Probing time delays and coherent imaging of multiphoton resonant ionization

We measure the laser-intensity-dependent photoelectron momentum and energy spectra and identify the emerged resonant $(4s,3d$, and $4f)$ states of multiphoton ionization of Ne at 400 nm. We employ parallelly polarized two-color fields involving a strong ionizing 400-nm field and a weak 800-nm field to probe the relative time delay of resonant states. By analyzing phase-resolved three-dimensional photoelectron momentum distributions, we find the time delay of resonant states has an anisotropic angle dependence. Using an intuitive model, we show that the angle-dependent time delay carries the information of subcycle evolution of quantum states and reflects the temporal coherent properties of multiphoton resonant states during absorption and emission of photons. We find that the relative time delays among the resonant ionization via $4s,3d$, and $4f$ states along the polarization depend on the number of photons absorbed. This study has implications for coherent imaging of electron wave packets in the multiphoton ionization regime.

Figure 1

The intensity-resolved photoelectron momentum distribution along the polarization direction (a) and energy distribution (b). The color scale is normalized to the maximum yield at each laser intensity. The arrows in (a),(b) represent ionization via resonant states. The dashed lines in (b) denote the $n$-photon ATI peaks and the vertical line indicates the intensity where the three resonant states coexist. (c) The scheme of the involved atomic states and their corresponding multiphoton resonant excitation paths. (d). A schematic illustration of our model. Here the $4f$ resonant ionization channel is taken for an example. The inset describes the electron yield oscillation versus the relative phase and the temporal evolution of quantum states in the PTC field.

Figure 2

The phase-integrated angle-resolved photoelectron energy distribution in the single 400-nm field (a) and the corresponding result in the PTC field (b). Three arrows in (a) denote the resonant ionization via the $4s,3d$, and $4f$ states. The dashed arrows in (b) represent the formation of sideband structures via absorption $(+)$ or emission $(-)$ of an 800-nm photon from the $4f$ resonant ionization channel, which is confined within a rectangle.

Figure 3

(a) The phase-resolved photoelectron energy distribution intergrated over the $-z$ half plane. (b) The phase-resolved angular distribution via the $4f$ resonant state with an energy interval of [1.9 eV, 2.25 eV] denoted by the rectangle in Fig. 2.

Figure 4

(a),(b) The angle-resolved photoelecton yield oscillations extracted from Fig. 3 for resonant ionization via the $4f$ and $3d$ states.
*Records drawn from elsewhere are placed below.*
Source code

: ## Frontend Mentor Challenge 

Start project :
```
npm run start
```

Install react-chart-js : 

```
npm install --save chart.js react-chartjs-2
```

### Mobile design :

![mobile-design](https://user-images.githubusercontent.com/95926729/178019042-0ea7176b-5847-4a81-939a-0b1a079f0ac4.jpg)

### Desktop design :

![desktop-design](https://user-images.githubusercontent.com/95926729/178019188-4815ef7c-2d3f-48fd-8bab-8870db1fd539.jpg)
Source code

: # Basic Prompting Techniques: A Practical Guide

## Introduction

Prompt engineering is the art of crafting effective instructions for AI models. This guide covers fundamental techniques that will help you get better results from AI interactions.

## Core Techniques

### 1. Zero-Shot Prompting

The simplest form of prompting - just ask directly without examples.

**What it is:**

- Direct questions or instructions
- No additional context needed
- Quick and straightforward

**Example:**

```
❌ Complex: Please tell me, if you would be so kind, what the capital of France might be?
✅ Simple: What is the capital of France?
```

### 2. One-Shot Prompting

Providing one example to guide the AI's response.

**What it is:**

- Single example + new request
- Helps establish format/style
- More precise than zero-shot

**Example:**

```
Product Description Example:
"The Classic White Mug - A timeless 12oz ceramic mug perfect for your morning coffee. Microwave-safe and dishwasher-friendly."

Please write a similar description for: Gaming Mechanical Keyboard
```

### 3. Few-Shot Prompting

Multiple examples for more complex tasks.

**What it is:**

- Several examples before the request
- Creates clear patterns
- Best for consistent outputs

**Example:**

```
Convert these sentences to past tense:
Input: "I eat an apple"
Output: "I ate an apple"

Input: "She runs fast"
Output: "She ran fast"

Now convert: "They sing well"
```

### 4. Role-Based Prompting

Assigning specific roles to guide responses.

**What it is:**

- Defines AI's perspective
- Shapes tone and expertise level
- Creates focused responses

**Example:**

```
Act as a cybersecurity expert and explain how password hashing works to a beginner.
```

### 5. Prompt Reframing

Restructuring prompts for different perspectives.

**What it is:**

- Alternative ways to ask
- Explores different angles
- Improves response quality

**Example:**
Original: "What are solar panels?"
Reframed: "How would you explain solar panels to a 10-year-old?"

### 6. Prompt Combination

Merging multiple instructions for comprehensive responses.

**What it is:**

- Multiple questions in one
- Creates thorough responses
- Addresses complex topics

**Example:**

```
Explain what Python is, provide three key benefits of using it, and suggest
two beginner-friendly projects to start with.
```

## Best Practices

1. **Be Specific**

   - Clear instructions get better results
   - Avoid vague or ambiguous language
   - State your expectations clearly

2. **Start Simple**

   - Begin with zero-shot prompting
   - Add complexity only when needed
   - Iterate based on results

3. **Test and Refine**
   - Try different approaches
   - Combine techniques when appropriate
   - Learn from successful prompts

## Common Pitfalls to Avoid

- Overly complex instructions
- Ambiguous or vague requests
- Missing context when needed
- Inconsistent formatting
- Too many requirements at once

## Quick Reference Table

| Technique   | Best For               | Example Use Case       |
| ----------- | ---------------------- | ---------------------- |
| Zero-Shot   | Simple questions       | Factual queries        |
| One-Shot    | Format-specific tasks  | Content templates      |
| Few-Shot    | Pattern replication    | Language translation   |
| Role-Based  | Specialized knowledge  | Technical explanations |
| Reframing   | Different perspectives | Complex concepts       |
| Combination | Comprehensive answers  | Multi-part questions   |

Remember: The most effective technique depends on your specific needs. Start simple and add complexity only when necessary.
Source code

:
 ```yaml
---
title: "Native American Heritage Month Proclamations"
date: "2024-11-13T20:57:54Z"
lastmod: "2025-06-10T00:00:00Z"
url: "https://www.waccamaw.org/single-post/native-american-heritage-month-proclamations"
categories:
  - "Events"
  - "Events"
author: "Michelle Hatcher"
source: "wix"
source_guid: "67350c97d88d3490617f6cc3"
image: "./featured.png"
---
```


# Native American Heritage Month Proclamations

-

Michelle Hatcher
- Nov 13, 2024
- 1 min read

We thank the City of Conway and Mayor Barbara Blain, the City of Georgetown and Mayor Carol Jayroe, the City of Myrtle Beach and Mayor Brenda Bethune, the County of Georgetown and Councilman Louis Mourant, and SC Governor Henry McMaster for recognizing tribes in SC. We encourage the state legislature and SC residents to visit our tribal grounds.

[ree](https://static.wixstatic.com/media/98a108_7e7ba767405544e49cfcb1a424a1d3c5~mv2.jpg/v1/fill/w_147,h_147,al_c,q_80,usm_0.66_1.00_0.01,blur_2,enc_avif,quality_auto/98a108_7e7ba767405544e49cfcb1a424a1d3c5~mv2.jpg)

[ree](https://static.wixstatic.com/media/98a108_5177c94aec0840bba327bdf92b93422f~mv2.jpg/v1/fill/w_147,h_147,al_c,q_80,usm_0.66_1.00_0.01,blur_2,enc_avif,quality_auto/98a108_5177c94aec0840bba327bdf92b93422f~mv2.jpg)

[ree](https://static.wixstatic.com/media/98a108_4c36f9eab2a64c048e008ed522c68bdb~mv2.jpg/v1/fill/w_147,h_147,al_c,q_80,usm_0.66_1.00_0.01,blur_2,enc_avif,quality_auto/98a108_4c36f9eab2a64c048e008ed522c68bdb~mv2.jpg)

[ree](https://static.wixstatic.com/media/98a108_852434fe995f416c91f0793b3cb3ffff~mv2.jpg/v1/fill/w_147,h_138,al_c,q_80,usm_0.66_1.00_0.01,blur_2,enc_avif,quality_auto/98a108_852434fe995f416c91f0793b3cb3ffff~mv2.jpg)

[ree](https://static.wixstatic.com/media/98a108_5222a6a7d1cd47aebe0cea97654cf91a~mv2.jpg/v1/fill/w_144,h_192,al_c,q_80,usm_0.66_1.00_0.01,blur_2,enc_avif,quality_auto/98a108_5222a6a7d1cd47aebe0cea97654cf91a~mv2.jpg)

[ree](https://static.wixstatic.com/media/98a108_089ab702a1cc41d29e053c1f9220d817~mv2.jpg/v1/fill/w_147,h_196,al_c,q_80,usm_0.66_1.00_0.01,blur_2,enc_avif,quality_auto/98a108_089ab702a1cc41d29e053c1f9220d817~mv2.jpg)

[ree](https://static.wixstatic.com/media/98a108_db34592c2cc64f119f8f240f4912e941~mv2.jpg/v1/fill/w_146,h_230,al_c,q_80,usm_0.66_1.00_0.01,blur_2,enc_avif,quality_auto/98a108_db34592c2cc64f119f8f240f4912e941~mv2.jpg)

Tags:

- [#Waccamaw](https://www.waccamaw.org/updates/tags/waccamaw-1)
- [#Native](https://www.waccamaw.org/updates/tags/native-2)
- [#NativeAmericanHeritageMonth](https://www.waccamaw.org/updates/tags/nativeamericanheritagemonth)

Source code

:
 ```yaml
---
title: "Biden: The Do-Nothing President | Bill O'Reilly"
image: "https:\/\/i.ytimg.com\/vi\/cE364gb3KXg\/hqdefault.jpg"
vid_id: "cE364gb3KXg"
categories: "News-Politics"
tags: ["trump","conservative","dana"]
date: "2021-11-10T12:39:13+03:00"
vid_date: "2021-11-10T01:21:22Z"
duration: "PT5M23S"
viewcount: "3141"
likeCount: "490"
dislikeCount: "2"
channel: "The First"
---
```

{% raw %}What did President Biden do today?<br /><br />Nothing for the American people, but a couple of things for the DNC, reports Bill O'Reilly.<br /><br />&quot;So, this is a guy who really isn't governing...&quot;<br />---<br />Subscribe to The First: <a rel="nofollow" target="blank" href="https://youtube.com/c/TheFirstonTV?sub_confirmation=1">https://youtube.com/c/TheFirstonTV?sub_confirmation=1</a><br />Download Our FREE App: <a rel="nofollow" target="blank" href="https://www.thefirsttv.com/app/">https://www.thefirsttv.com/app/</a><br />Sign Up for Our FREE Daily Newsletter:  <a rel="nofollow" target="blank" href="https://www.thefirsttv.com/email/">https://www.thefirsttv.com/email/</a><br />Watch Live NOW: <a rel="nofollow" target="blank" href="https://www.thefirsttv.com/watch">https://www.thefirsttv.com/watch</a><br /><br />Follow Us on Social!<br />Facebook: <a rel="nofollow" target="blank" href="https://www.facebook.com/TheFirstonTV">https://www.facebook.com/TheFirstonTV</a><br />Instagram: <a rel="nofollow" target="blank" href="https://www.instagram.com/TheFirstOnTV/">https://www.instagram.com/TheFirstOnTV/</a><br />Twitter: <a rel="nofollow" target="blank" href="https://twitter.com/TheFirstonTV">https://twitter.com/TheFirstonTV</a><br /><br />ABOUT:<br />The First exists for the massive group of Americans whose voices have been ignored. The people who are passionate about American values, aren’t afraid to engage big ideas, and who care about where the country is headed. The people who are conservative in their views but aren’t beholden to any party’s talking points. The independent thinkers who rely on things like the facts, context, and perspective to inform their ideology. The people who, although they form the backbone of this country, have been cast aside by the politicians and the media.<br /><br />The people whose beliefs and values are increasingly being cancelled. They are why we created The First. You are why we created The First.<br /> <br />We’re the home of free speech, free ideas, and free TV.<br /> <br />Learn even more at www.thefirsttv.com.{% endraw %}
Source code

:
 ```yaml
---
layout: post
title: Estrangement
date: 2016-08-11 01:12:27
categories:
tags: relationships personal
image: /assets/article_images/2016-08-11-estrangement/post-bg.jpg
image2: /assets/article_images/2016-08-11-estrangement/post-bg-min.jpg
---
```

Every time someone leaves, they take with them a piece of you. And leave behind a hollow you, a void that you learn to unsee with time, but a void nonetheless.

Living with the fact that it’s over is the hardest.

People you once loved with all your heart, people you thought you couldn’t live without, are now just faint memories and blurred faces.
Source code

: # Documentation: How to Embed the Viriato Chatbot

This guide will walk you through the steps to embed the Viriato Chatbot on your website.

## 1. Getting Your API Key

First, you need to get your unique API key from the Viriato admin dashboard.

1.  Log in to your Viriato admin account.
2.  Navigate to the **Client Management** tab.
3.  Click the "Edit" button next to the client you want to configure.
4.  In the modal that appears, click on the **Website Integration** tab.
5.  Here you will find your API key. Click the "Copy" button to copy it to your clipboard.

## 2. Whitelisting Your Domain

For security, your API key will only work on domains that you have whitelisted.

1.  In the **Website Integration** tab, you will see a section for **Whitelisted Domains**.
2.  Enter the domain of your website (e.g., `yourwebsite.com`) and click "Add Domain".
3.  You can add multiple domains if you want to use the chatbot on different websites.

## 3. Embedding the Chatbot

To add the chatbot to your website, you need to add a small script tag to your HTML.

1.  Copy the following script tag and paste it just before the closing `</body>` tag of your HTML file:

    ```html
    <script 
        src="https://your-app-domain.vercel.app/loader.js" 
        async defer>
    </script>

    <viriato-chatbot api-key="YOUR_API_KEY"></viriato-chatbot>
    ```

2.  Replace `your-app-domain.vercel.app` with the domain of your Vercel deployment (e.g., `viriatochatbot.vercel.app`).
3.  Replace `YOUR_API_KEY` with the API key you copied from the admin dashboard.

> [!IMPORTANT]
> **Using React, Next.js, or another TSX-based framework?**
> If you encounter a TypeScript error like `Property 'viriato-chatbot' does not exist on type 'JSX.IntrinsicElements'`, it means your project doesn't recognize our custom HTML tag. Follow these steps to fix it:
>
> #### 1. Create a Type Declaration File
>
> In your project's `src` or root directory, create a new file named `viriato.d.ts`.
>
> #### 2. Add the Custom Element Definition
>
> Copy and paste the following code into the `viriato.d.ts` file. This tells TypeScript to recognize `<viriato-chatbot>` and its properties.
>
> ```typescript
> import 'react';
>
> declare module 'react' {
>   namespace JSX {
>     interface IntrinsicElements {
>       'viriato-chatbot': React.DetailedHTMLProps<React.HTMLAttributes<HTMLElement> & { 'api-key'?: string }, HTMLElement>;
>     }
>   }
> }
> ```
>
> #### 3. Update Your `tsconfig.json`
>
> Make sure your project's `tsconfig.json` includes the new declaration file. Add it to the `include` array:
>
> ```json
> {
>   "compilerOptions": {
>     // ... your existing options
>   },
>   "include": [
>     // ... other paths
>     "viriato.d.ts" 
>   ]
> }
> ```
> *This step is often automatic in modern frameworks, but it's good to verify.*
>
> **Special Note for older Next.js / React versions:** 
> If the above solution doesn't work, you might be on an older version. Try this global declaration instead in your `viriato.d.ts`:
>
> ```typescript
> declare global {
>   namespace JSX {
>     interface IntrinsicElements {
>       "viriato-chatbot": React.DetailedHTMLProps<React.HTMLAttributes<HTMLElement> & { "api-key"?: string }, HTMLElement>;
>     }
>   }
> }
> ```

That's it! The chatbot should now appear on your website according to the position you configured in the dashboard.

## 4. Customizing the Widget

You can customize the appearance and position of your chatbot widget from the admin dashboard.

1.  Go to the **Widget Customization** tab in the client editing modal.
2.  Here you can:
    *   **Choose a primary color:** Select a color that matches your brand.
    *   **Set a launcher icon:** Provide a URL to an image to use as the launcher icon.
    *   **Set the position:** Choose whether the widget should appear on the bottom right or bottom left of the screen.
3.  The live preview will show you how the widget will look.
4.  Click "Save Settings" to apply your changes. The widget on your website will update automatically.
The vertical lines located at the yield peaks are used to mark the position of the maximum. (c) The measured angle-resolved photoemission time delays relative to the polarization axis for $4f$ and $3d$ resonant ionization. (d) The constructed phase-resolved angular distribution via the $4f$ resonant state using the model.

Figure 5

The measured photoelectron yield oscillations of resonant ionization via $4s$ (circles), $3d$ (upward triangles), and $4f$ (downward triangles) states with their fittings (solid lines) along the $+z$ (a) and $-z$ axis (b). In addition, the yield oscillations of the sideband (squares) associated with emitting an 800-nm photon from $4f$ resonant ionization are plotted. All yield oscillations are extracted from the phase-resolved momentum distribution of $p_z$.